TASK ITEM:
Everything in the records must be copied exactly except the pictures.

RECORDS TO USE:
##############################
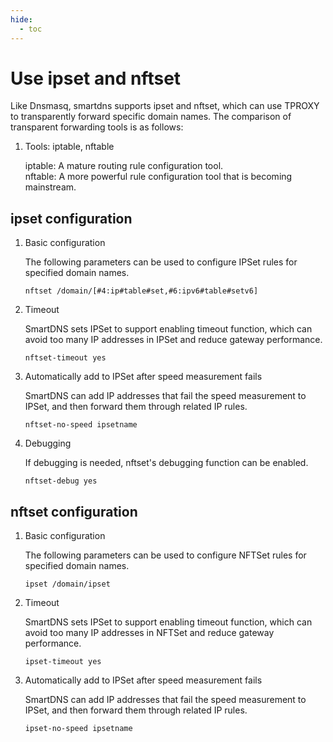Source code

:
 ```yaml
---
hide:
  - toc
---
```


# Use ipset and nftset

Like Dnsmasq, smartdns supports ipset and nftset, which can use TPROXY to transparently forward specific domain names. The comparison of transparent forwarding tools is as follows:

1. Tools: iptable, nftable

    iptable: A mature routing rule configuration tool.  
    nftable: A more powerful rule configuration tool that is becoming mainstream.

## ipset configuration

1. Basic configuration

    The following parameters can be used to configure IPSet rules for specified domain names.

    ```shell
    nftset /domain/[#4:ip#table#set,#6:ipv6#table#setv6]
    ```

1. Timeout

    SmartDNS sets IPSet to support enabling timeout function, which can avoid too many IP addresses in IPSet and reduce gateway performance.

    ```shell
    nftset-timeout yes
    ```

1. Automatically add to IPSet after speed measurement fails

    SmartDNS can add IP addresses that fail the speed measurement to IPSet, and then forward them through related IP rules.

    ```shell
    nftset-no-speed ipsetname
    ```

1. Debugging

    If debugging is needed, nftset's debugging function can be enabled.

    ```shell
    nftset-debug yes
    ```

## nftset configuration

1. Basic configuration

    The following parameters can be used to configure NFTSet rules for specified domain names.

    ```shell
    ipset /domain/ipset
    ```

1. Timeout

    SmartDNS sets IPSet to support enabling timeout function, which can avoid too many IP addresses in NFTSet and reduce gateway performance.

    ```shell
    ipset-timeout yes
    ```

1. Automatically add to IPSet after speed measurement fails

    SmartDNS can add IP addresses that fail the speed measurement to IPSet, and then forward them through related IP rules.

    ```shell
    ipset-no-speed ipsetname
    ```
##############################
OUTPUT:
Source code

:
 ```yaml
---
hide:
  - toc
---
```


# Use ipset and nftset

Like Dnsmasq, smartdns supports ipset and nftset, which can use TPROXY to transparently forward specific domain names. The comparison of transparent forwarding tools is as follows:

1. Tools: iptable, nftable

    iptable: A mature routing rule configuration tool.  
    nftable: A more powerful rule configuration tool that is becoming mainstream.

## ipset configuration

1. Basic configuration

    The following parameters can be used to configure IPSet rules for specified domain names.

    ```shell
    nftset /domain/[#4:ip#table#set,#6:ipv6#table#setv6]
    ```

1. Timeout

    SmartDNS sets IPSet to support enabling timeout function, which can avoid too many IP addresses in IPSet and reduce gateway performance.

    ```shell
    nftset-timeout yes
    ```

1. Automatically add to IPSet after speed measurement fails

    SmartDNS can add IP addresses that fail the speed measurement to IPSet, and then forward them through related IP rules.

    ```shell
    nftset-no-speed ipsetname
    ```

1. Debugging

    If debugging is needed, nftset's debugging function can be enabled.

    ```shell
    nftset-debug yes
    ```

## nftset configuration

1. Basic configuration

    The following parameters can be used to configure NFTSet rules for specified domain names.

    ```shell
    ipset /domain/ipset
    ```

1. Timeout

    SmartDNS sets IPSet to support enabling timeout function, which can avoid too many IP addresses in NFTSet and reduce gateway performance.

    ```shell
    ipset-timeout yes
    ```

1. Automatically add to IPSet after speed measurement fails

    SmartDNS can add IP addresses that fail the speed measurement to IPSet, and then forward them through related IP rules.

    ```shell
    ipset-no-speed ipsetname
    ```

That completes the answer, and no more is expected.